(Records supplied begins)

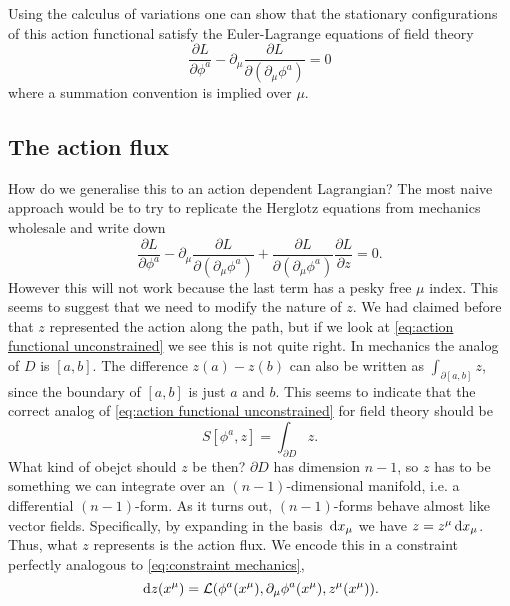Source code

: \documentclass[../main.tex]{subfiles}
\begin{document}
Using the calculus of variations one can show that the stationary configurations of this
action functional satisfy the Euler-Lagrange equations of field theory
\begin{equation*}
	\frac{\partial L}{\partial \phi^a} - \partial_\mu \frac{\partial L}{\partial
	(\partial_\mu \phi ^a)} = 0
\end{equation*}
where a summation convention is implied over \( \mu \). 

\subsection{The action flux}
How do we generalise this to an action dependent Lagrangian? The most naive approach would
be to try to replicate the Herglotz equations from mechanics wholesale and write down
\begin{equation*}
	\frac{\partial L}{\partial \phi^a} - \partial_\mu \frac{\partial L}{\partial
	(\partial_\mu \phi ^a)} + \frac{\partial L}{\partial(\partial_\mu \phi^a)}\frac{\partial
L}{\partial z} = 0. 
\end{equation*}
However this will not work because the last term has a pesky free \( \mu \) index. This
seems to suggest that we need to modify the nature of \( z \). We had claimed before that
\( z \) represented the action along the path, but if we look at \cref{eq:action
functional unconstrained} we see this is not quite right. In mechanics the analog of \( D
\) is \( [a,b] \). The difference \( z(a) - z(b) \) can also be written as \(
\int_{\partial [a,b]} z \), since the boundary of \( [a,b] \) is just \( a \) and \( b \).
This seems to indicate that the correct analog of \cref{eq:action functional
unconstrained} for field theory should be
\begin{equation*}
	S[\phi^a, z] = \int_{\partial D} z.
\end{equation*}
What kind of obejct should \( z \) be then? \( \partial D \) has dimension \( n-1 \), so
\( z \) has to be something we can integrate over an \( (n-1) \)-dimensional manifold,
i.e. a differential \( (n-1) \)-form. As it turns out, \( (n-1) \)-forms behave almost
like vector fields. Specifically, by expanding in the basis \( \,\mathrm{d} x_\mu \) we have \( z =
z^\mu \,\mathrm{d} x_\mu \). Thus, what \( z \) represents is the action flux. We encode this in a
constraint perfectly analogous to \cref{eq:constraint mechanics},
\begin{equation} \label{eq:constraint field theory}
	\,\mathrm{d} z(x^\mu) = \mathcal{L}(\phi^a(x^\mu), \partial_\mu \phi^a(x^\mu), z^\mu(x^\mu)).
\end{equation}
\end{document}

(Records supplied ends)

• **What to do**
Please restate word for word only the lines from the one with "This seems to" through the final line of the listing above, both of them included.

• **Response**
This seems to indicate that the correct analog of \cref{eq:action functional
unconstrained} for field theory should be
\begin{equation*}
	S[\phi^a, z] = \int_{\partial D} z.
\end{equation*}
What kind of obejct should \( z \) be then? \( \partial D \) has dimension \( n-1 \), so
\( z \) has to be something we can integrate over an \( (n-1) \)-dimensional manifold,
i.e. a differential \( (n-1) \)-form. As it turns out, \( (n-1) \)-forms behave almost
like vector fields. Specifically, by expanding in the basis \( \,\mathrm{d} x_\mu \) we have \( z =
z^\mu \,\mathrm{d} x_\mu \). Thus, what \( z \) represents is the action flux. We encode this in a
constraint perfectly analogous to \cref{eq:constraint mechanics},
\begin{equation} \label{eq:constraint field theory}
	\,\mathrm{d} z(x^\mu) = \mathcal{L}(\phi^a(x^\mu), \partial_\mu \phi^a(x^\mu), z^\mu(x^\mu)).
\end{equation}
\end{document}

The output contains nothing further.